Maximum segment lifetime or MSL is the time a TCP segment can exist in the internetwork system. It was defined in 1981 to be 2 minutes.[1]

For this specification the MSL is taken to be 2 minutes. This is an engineering choice, and may be changed if experience indicates it is desirable to do so.

The specification calls for this value to be used for the "time-wait" interval, the minimum time a system must keep the socket in the TIME_WAIT state before designating the socket closed, thus preventing the socket from being re-used before that interval.

Values in various operating systems

The command that can be used on Solaris systems (prior to v11) to determine the time-wait interval is:

   ndd -get /dev/tcp tcp_time_wait_interval

60000 (60 seconds) is a common value.

On FreeBSD systems this description and value can be checked by the command sysctl:[2]

   sysctl -d net.inet.tcp.msl
   sysctl net.inet.tcp.msl

which gets the result:

   net.inet.tcp.msl: Maximum segment lifetime
   net.inet.tcp.msl: 30000

In Linux, the time-wait interval is defined by the TCP_TIMEWAIT_LEN, hard-coded as 60 seconds.

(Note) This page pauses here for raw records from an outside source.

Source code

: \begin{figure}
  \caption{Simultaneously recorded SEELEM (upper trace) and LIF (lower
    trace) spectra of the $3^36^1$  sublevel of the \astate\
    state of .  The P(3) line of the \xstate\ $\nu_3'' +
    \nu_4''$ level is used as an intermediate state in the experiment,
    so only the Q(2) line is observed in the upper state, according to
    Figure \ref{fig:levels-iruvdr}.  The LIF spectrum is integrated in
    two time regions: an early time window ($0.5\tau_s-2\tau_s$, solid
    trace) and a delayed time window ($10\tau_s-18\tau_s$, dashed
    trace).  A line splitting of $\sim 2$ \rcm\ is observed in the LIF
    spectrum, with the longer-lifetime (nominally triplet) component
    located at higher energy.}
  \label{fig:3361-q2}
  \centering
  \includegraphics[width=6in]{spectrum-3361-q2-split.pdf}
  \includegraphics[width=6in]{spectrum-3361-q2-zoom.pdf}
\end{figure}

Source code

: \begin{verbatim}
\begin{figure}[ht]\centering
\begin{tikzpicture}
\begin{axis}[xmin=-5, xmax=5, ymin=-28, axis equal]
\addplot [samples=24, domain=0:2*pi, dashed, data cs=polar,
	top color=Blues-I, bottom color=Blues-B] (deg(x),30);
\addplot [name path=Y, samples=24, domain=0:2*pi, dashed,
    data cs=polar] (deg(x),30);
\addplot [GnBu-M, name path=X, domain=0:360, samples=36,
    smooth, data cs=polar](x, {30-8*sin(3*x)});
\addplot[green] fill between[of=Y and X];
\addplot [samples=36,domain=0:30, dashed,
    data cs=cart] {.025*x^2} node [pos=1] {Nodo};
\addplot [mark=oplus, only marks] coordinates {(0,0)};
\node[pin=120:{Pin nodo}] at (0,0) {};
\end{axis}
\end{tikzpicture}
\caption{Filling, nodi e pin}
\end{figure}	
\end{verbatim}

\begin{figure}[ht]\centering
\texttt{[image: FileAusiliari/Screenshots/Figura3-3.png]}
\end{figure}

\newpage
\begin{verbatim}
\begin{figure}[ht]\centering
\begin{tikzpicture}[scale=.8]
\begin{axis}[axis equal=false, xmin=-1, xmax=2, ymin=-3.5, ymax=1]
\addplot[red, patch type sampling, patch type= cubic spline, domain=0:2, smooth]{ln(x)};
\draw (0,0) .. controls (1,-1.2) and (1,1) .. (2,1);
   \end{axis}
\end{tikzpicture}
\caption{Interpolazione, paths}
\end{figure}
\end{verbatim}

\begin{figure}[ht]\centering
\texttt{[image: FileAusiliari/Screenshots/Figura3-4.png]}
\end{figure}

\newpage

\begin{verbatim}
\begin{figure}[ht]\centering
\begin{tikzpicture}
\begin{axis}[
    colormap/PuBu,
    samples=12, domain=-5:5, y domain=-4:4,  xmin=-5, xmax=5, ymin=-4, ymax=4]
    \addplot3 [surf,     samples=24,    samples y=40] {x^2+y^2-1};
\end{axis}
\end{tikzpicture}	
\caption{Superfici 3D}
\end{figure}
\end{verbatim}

Linux implements several possible optimizations to shorten the TIME_WAIT state through recycling, down to a minimum of 3.5s in recent kernels.[3][4]

References

  1. "RFC 793". Transmission Control Protocol. Retrieved December 5, 2006.
  2. "Tuning FreeBSD to serve 100-200 thousands of connections".
  3. "Linux Kernel socket implementation".
  4. "Linux Kernel headers for TCP".